§ **Exercise requirements**:
Going down the data below, set down exactly the line with "Ghost Inspector Readme" and each line after it through the line with "the Ghost Inspector UI."; no other lines.
==== Record extracts
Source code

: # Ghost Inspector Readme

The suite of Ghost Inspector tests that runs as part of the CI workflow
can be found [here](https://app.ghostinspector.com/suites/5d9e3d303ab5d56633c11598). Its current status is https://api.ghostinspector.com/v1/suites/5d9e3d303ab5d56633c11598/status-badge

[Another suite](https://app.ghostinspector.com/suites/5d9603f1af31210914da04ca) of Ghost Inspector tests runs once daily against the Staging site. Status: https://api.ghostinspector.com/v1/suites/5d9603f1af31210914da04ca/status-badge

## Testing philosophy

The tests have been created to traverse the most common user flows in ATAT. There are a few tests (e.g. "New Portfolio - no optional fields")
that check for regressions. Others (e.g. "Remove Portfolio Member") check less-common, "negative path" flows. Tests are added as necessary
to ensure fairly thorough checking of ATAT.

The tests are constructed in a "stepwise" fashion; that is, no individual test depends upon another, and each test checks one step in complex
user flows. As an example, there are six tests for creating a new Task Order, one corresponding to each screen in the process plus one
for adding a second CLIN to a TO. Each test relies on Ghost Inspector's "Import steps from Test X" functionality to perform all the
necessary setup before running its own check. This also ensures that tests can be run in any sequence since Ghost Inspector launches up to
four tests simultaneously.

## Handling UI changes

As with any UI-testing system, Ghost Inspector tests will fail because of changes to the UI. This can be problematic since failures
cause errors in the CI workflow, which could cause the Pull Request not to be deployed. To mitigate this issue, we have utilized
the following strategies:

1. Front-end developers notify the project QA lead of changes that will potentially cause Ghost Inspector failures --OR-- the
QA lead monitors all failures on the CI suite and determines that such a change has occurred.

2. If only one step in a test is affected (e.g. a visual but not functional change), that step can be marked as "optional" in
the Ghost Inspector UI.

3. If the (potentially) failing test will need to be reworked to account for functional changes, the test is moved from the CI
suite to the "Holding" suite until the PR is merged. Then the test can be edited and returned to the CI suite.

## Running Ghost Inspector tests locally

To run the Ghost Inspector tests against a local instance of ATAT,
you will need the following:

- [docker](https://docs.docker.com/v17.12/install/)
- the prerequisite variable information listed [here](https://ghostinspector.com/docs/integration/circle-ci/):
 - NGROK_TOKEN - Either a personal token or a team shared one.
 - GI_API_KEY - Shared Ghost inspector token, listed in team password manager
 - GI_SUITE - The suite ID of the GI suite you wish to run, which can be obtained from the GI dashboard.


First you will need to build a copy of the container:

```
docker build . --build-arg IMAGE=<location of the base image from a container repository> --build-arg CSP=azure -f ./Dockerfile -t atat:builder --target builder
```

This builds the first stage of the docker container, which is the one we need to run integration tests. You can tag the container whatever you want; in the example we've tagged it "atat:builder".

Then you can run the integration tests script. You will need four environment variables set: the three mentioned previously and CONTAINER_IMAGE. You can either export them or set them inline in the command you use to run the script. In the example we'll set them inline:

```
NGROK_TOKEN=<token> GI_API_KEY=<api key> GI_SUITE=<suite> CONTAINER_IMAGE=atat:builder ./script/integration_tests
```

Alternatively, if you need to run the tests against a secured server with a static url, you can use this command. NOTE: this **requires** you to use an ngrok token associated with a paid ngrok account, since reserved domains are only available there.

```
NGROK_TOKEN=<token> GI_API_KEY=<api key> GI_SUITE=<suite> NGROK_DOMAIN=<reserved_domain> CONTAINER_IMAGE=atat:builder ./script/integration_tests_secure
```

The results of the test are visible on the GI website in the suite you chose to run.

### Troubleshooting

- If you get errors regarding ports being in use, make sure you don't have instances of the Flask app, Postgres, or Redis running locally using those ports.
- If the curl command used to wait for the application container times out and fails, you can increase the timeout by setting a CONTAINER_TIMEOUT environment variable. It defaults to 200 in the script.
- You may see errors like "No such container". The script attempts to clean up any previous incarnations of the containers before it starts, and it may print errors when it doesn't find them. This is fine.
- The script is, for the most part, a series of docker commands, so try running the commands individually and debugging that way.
========
§ **Task result**:
: # Ghost Inspector Readme

The suite of Ghost Inspector tests that runs as part of the CI workflow
can be found [here](https://app.ghostinspector.com/suites/5d9e3d303ab5d56633c11598). Its current status is https://api.ghostinspector.com/v1/suites/5d9e3d303ab5d56633c11598/status-badge

[Another suite](https://app.ghostinspector.com/suites/5d9603f1af31210914da04ca) of Ghost Inspector tests runs once daily against the Staging site. Status: https://api.ghostinspector.com/v1/suites/5d9603f1af31210914da04ca/status-badge

## Testing philosophy

The tests have been created to traverse the most common user flows in ATAT. There are a few tests (e.g. "New Portfolio - no optional fields")
that check for regressions. Others (e.g. "Remove Portfolio Member") check less-common, "negative path" flows. Tests are added as necessary
to ensure fairly thorough checking of ATAT.

The tests are constructed in a "stepwise" fashion; that is, no individual test depends upon another, and each test checks one step in complex
user flows. As an example, there are six tests for creating a new Task Order, one corresponding to each screen in the process plus one
for adding a second CLIN to a TO. Each test relies on Ghost Inspector's "Import steps from Test X" functionality to perform all the
necessary setup before running its own check. This also ensures that tests can be run in any sequence since Ghost Inspector launches up to
four tests simultaneously.

## Handling UI changes

As with any UI-testing system, Ghost Inspector tests will fail because of changes to the UI. This can be problematic since failures
cause errors in the CI workflow, which could cause the Pull Request not to be deployed. To mitigate this issue, we have utilized
the following strategies:

1. Front-end developers notify the project QA lead of changes that will potentially cause Ghost Inspector failures --OR-- the
QA lead monitors all failures on the CI suite and determines that such a change has occurred.

2. If only one step in a test is affected (e.g. a visual but not functional change), that step can be marked as "optional" in
the Ghost Inspector UI.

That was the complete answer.